▶ **INPUT DATA**
━━━━━━

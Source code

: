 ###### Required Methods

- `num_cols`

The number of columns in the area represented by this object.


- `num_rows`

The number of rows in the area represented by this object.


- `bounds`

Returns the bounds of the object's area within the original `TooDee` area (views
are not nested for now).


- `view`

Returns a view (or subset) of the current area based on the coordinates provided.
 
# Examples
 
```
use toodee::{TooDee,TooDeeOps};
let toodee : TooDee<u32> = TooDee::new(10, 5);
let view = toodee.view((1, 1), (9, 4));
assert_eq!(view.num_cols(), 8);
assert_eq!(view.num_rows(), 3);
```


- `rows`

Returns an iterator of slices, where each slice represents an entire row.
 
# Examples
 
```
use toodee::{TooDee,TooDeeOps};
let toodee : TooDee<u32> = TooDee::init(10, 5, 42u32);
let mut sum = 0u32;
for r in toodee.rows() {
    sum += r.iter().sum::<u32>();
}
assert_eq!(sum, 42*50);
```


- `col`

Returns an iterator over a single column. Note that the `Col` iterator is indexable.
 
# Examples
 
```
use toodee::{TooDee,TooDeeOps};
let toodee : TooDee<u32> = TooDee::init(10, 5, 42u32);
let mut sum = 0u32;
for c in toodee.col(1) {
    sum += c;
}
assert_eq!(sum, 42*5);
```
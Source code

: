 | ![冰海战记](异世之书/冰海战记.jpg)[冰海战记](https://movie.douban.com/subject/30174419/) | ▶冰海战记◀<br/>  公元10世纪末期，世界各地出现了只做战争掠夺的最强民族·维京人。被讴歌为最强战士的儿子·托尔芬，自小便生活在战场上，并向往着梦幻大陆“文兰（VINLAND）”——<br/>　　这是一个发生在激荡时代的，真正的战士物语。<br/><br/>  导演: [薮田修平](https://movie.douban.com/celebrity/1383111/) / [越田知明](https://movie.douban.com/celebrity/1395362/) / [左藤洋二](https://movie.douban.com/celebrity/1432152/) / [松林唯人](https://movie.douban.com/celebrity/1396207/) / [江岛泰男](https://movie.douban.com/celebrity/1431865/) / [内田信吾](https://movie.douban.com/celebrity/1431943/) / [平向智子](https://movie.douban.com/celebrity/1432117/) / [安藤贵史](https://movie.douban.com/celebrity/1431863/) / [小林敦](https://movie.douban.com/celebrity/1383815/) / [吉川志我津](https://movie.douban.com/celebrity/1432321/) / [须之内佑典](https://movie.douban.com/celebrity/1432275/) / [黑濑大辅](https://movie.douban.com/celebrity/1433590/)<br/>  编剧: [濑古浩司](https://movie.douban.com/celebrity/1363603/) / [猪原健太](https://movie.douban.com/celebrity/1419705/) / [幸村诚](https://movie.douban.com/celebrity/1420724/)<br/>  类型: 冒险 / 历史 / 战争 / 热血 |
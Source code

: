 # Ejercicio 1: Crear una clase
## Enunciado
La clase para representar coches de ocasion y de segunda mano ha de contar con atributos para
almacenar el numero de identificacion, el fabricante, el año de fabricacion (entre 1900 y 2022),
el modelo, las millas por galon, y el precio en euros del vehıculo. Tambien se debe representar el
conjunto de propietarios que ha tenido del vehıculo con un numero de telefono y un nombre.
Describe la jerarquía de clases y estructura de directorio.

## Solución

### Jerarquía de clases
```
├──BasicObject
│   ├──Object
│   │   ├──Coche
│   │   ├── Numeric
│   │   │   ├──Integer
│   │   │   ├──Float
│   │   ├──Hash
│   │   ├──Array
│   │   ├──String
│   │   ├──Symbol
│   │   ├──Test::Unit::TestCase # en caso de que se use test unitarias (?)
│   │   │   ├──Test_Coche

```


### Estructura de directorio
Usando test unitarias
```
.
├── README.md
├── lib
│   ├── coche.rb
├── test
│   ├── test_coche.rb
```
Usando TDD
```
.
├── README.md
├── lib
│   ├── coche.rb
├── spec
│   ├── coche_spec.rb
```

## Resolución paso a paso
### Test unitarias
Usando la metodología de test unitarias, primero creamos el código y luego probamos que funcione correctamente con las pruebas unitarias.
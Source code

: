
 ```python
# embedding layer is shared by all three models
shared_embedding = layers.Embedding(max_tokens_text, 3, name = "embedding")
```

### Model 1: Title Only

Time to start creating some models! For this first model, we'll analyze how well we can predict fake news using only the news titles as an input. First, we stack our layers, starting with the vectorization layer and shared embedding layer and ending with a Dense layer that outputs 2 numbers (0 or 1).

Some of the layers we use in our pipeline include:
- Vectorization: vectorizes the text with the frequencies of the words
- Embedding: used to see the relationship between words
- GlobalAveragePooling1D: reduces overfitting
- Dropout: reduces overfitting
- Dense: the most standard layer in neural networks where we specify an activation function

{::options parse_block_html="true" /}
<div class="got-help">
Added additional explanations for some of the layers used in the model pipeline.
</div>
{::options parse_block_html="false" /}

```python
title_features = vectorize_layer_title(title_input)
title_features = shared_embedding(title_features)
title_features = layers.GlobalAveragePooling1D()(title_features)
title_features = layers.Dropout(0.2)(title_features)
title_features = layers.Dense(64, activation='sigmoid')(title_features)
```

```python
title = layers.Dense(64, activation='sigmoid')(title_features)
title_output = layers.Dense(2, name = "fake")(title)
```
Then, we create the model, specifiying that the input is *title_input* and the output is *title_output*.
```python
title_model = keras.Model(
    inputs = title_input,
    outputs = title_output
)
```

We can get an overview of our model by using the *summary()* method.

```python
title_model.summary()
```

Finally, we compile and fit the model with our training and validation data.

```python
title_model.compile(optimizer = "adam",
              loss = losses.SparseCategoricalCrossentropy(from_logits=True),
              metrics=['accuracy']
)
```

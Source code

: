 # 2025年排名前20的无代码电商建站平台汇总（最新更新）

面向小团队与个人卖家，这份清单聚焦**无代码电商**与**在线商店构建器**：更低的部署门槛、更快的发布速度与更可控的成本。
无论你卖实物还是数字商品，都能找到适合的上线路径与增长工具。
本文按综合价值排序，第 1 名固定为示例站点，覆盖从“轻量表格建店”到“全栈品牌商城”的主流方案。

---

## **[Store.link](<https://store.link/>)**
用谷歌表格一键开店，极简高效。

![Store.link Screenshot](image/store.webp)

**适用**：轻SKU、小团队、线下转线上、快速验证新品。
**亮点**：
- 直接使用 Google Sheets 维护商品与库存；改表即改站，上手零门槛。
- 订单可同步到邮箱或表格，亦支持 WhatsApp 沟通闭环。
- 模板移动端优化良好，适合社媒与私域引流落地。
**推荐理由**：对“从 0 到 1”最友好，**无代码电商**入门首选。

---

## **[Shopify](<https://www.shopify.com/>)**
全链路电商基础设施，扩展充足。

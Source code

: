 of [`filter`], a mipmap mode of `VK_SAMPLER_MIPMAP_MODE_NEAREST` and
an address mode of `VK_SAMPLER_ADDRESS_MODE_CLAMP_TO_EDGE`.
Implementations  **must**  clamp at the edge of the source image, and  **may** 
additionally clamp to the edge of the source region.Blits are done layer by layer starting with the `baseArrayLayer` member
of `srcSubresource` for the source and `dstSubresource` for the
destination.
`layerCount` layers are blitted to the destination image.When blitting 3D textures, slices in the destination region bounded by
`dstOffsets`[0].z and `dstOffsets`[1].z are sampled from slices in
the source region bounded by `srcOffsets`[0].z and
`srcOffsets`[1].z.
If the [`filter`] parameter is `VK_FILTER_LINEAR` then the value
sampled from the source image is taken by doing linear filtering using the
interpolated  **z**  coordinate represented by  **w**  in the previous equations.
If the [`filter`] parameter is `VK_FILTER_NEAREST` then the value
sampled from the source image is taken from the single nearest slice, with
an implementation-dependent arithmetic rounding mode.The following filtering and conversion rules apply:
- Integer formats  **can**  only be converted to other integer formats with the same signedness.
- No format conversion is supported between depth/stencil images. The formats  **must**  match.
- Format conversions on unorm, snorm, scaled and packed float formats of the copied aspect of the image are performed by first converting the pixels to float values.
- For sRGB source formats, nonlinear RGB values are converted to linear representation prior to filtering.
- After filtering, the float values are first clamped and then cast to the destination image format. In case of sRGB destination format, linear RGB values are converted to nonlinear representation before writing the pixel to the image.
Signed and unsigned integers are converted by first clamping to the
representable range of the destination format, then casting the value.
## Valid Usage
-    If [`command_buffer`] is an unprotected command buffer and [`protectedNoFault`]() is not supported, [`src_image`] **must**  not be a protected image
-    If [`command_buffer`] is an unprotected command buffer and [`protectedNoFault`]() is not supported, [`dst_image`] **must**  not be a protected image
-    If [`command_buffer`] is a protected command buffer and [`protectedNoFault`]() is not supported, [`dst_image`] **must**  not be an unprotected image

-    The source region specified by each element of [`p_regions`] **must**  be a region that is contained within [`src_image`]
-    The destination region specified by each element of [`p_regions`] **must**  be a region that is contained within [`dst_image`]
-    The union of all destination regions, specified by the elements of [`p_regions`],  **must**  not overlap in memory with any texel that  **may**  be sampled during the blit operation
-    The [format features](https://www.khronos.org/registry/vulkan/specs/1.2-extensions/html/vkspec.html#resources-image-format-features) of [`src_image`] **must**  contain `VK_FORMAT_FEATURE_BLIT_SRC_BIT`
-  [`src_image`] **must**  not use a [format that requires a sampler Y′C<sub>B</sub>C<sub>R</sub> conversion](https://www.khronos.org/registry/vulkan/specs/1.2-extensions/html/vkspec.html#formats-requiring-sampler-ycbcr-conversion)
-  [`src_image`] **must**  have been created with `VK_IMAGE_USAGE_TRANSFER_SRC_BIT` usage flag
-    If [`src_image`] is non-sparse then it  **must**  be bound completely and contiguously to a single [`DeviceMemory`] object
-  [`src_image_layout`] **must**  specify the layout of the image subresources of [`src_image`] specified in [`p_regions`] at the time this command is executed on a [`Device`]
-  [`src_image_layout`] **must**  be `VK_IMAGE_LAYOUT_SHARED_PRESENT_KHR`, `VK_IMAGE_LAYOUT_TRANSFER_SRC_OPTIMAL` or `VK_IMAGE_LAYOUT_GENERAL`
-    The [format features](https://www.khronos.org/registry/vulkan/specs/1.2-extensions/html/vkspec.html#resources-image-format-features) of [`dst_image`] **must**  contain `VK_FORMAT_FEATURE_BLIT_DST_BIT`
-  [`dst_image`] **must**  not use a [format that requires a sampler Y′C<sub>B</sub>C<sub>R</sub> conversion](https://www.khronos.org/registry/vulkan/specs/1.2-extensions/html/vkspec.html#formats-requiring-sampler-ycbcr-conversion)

━━━━━━

▶ **TRY IT**
In the entries above, the lines between the one holding "- Format conversions" and the one holding "- After filtering, the", inclusive, are to be printed exactly as written, and those alone.

▶ **RESPONSE BELOW**
- Format conversions on unorm, snorm, scaled and packed float formats of the copied aspect of the image are performed by first converting the pixels to float values.
- For sRGB source formats, nonlinear RGB values are converted to linear representation prior to filtering.
- After filtering, the float values are first clamped and then cast to the destination image format. In case of sRGB destination format, linear RGB values are converted to nonlinear representation before writing the pixel to the image.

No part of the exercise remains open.